# [What you will do]
Scan the entries below. Return every line that includes "with".
◇ ◇ ◇ ◇ ◇ ◇ ◇
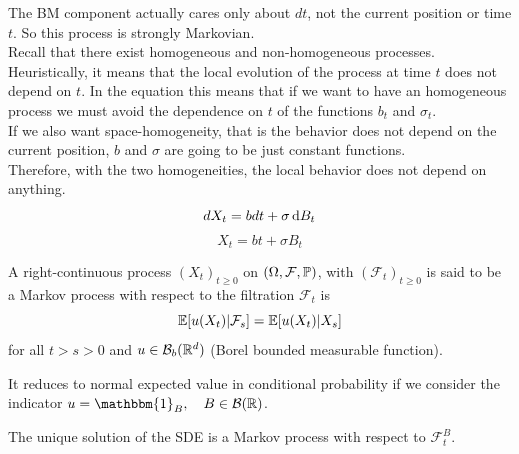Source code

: The BM component actually cares only about $dt$, not the current position or time $t$. So this process is strongly Markovian. \\
Recall that there exist homogeneous and non-homogeneous processes. Heuristically, it means that the local evolution of the process at time $t$ does not depend on $t$. In the equation this means that if we want to have an homogeneous process we must avoid the dependence on $t$ of the functions $b_t$ and $\sigma_t$. \\

If we also want space-homogeneity, that is the behavior does not depend on the current position, $b$ and $\sigma$ are going to be just constant functions. \\
Therefore, with the two homogeneities, the local behavior does not depend on anything. \\
\begin{equation*}
    dX_t = b dt + \sigma \mathop{}\!\mathrm{d} B_t
\end{equation*}
\begin{equation*}
    X_t = bt + \sigma B_t
\end{equation*}
\begin{DefBox}
    \begin{Def}
        A right-continuous process $(X_t)_{t \geq 0}$ on $(\Omega, \mathcal{F}, \mathbb{P})$, with $(\mathcal{F}_t)_{t \geq 0}$ is said to be a Markov process with respect to the filtration $\mathcal{F}_t$ is 
        \begin{equation*}
            \mathbb{E}[u(X_t) | \mathcal{F}_s] = \mathbb{E}[u(X_t)| X_s]
        \end{equation*}
        for all $t > s > 0$ and $u \in \mathcal{B}_b(\mathbb{R}^d)$ (Borel bounded measurable function).
    \end{Def}
\end{DefBox}
It reduces to normal expected value in conditional probability if we consider the indicator $u = \mathbbm{1}_B, \quad B \in \mathcal{B}(\mR)$. 
\begin{ThBox}
    \begin{Th}
        The unique solution of the SDE is a Markov process with respect to $\mathcal{F}_t^B$. 
    \end{Th}
\end{ThBox}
◇ ◇ ◇ ◇ ◇ ◇ ◇
# [Answer]
Therefore, with the two homogeneities, the local behavior does not depend on anything. \\
        A right-continuous process $(X_t)_{t \geq 0}$ on $(\Omega, \mathcal{F}, \mathbb{P})$, with $(\mathcal{F}_t)_{t \geq 0}$ is said to be a Markov process with respect to the filtration $\mathcal{F}_t$ is 
        The unique solution of the SDE is a Markov process with respect to $\mathcal{F}_t^B$. 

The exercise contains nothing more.